The Mudcat Café TM
Thread #4707   Message #4142682
Posted By: Joe Offer
28-May-22 - 03:07 AM
Thread Name: Origins: 'Burke & Hare' DT Version sources
Subject: Origins: Burke & Hare
from http://www.pearl.arts.ed.ac.uk/Tocher/Vol-05/05-140/05-140fr.html - the School of Scottish Studies, University of Edinburgh.
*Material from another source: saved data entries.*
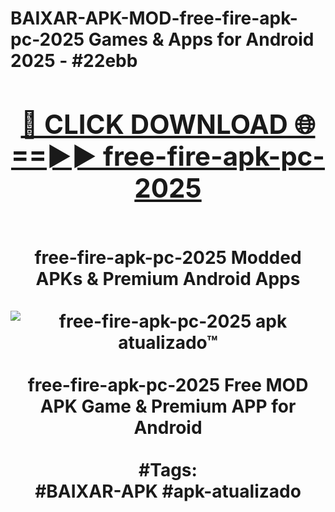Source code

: <h1>BAIXAR-APK-MOD-free-fire-apk-pc-2025 Games & Apps for Android 2025 - #22ebb
<br>
<div align="center">
<h2><a href="https://apps.libra.edu.pl?free-fire-apk-pc-2025" rel="nofollow">🔴 CLICK DOWNLOAD 🌐==►► free-fire-apk-pc-2025</a></h2>
<br>
free-fire-apk-pc-2025 Modded APKs & Premium Android Apps
<br>
<br>
<a href="https://apps.libra.edu.pl?free-fire-apk-pc-2025" rel="nofollow" data-target="animated-image.originalLink"><img src="https://github.com/user-attachments/assets/0f9c940e-d8b0-45ae-aac7-cd30a18b3e1c" alt="free-fire-apk-pc-2025 apk atualizado™" style="max-width: 100%; display: inline-block;" data-target="animated-image.originalImage"></a>
<br><br>
free-fire-apk-pc-2025 Free MOD APK Game & Premium APP for Android
<br><br>
#Tags:
<br>
#BAIXAR-APK #apk-atualizado
</div>
<br>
SA 1970/180/A3. Recorded from Angus Russell, Kilwinning, Ayrshire by Peter Cooke, August 1970.

BURKE AND HARE

To help the folk at medical school
Word is spread around.
A body nae mair than ten days' auld
Will bring in fourteen pund.
It's a terrible thing, but true to say
In this age o' grace
A man's worth muckle when alive
But plenty when he's deid.

Refrain
An it's doon the close an up the stair
A but and ben with Burke an Hare.
Burke's the butcher an Hare's the thief
And Knox is the man that buys the beef.

An in the dark o' mony a nicht
When a' guid folk are sleepin',
By the dyke an in the kirkyaird
Come two shadows creepin'.
An many a man that's cauld richt throu '
An safely laid away,
He never thocht it wasnae the last
He'd seen the licht o' day

Refrain

But no content wi howkin deid -
A ploy that aye gets harder -
They started pickin healthy folk
And then committin murder.
And in the dark to the countryside
Creeps a fearsome pair:
Be ye man or wife or wean
Ye're no safe frae Burke an Hare.

Refrain

But noo Auld Reekie can sleep at last
These twa will trade nae mair:
It's the gallows-tree for William Burke
And a pauper's grave for Hare

Refrain


But is there an earlier source? I see it's in a book titled Come Gie's a Sang. Anybody have that one?